··· Supplied records ···

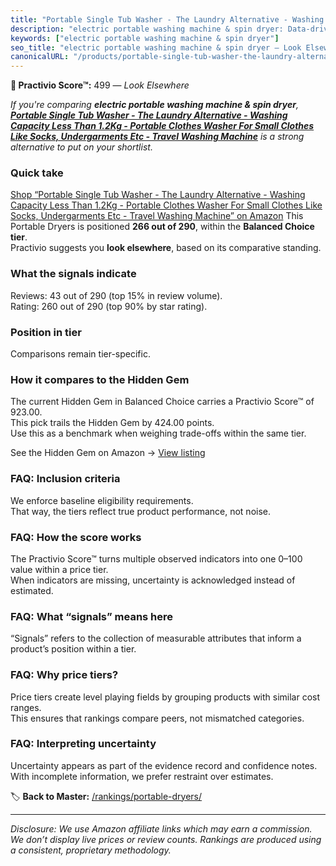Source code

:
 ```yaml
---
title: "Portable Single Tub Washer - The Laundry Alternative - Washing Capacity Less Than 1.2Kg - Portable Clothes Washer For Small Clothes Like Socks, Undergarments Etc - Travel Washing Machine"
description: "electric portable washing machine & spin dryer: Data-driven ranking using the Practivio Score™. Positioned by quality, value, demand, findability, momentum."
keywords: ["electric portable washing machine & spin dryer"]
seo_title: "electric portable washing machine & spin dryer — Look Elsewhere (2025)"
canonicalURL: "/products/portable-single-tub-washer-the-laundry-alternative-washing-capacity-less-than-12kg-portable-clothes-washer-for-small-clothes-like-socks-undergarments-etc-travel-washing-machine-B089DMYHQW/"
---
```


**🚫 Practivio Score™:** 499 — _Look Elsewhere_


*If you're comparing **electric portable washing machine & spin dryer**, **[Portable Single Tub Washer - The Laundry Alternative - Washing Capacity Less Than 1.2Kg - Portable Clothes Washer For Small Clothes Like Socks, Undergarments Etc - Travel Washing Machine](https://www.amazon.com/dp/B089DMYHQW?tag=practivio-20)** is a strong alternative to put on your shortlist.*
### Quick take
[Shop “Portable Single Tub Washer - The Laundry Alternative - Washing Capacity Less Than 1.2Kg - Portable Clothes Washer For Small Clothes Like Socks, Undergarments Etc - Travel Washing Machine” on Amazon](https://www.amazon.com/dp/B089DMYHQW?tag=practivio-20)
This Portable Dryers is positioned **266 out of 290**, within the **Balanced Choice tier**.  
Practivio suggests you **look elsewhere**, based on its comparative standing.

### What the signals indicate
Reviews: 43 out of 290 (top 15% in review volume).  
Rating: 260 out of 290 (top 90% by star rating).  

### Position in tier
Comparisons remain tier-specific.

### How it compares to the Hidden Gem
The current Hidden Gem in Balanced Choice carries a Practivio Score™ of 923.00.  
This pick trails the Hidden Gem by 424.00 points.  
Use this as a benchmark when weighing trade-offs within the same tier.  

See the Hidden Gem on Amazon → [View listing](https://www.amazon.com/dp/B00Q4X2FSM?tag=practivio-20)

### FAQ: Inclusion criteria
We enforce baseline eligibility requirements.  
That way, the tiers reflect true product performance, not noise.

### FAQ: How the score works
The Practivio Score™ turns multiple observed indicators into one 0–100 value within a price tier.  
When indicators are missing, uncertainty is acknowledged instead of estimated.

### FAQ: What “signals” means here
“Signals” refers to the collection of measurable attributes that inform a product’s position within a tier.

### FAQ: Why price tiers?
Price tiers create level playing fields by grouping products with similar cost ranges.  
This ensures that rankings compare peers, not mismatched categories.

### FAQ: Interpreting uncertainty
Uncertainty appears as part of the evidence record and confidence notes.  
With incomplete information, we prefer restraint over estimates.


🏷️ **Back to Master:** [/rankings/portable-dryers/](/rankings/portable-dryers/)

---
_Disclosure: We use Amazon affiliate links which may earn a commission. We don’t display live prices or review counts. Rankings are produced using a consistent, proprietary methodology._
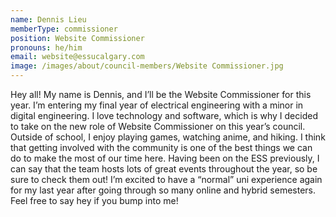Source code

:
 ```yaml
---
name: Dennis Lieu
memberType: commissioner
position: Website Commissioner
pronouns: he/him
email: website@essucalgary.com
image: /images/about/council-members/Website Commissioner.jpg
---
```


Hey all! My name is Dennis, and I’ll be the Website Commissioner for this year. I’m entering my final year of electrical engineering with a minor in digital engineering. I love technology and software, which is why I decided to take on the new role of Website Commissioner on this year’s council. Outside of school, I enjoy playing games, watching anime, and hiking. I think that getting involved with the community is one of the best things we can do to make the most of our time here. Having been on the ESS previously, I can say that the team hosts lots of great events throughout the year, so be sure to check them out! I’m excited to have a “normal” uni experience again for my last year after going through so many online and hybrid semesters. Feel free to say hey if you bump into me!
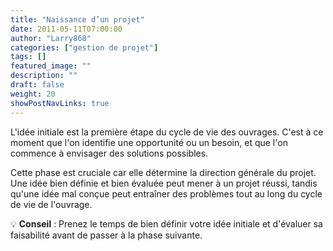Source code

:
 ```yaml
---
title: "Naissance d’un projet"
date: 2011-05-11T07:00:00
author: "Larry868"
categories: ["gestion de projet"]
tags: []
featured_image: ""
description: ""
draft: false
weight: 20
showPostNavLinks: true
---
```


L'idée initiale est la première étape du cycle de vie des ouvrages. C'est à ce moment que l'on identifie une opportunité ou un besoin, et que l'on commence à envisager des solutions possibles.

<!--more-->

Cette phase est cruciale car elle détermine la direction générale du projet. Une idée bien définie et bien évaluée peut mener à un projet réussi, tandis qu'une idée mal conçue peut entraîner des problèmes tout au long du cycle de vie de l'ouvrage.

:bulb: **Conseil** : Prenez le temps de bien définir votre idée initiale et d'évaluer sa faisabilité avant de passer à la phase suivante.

···

● **Problem statement**: In the data above, each line holding "tiers" is to be found and copied.

● **Exercise result**:
That way, the tiers reflect true product performance, not noise.
### FAQ: Why price tiers?
Price tiers create level playing fields by grouping products with similar cost ranges.  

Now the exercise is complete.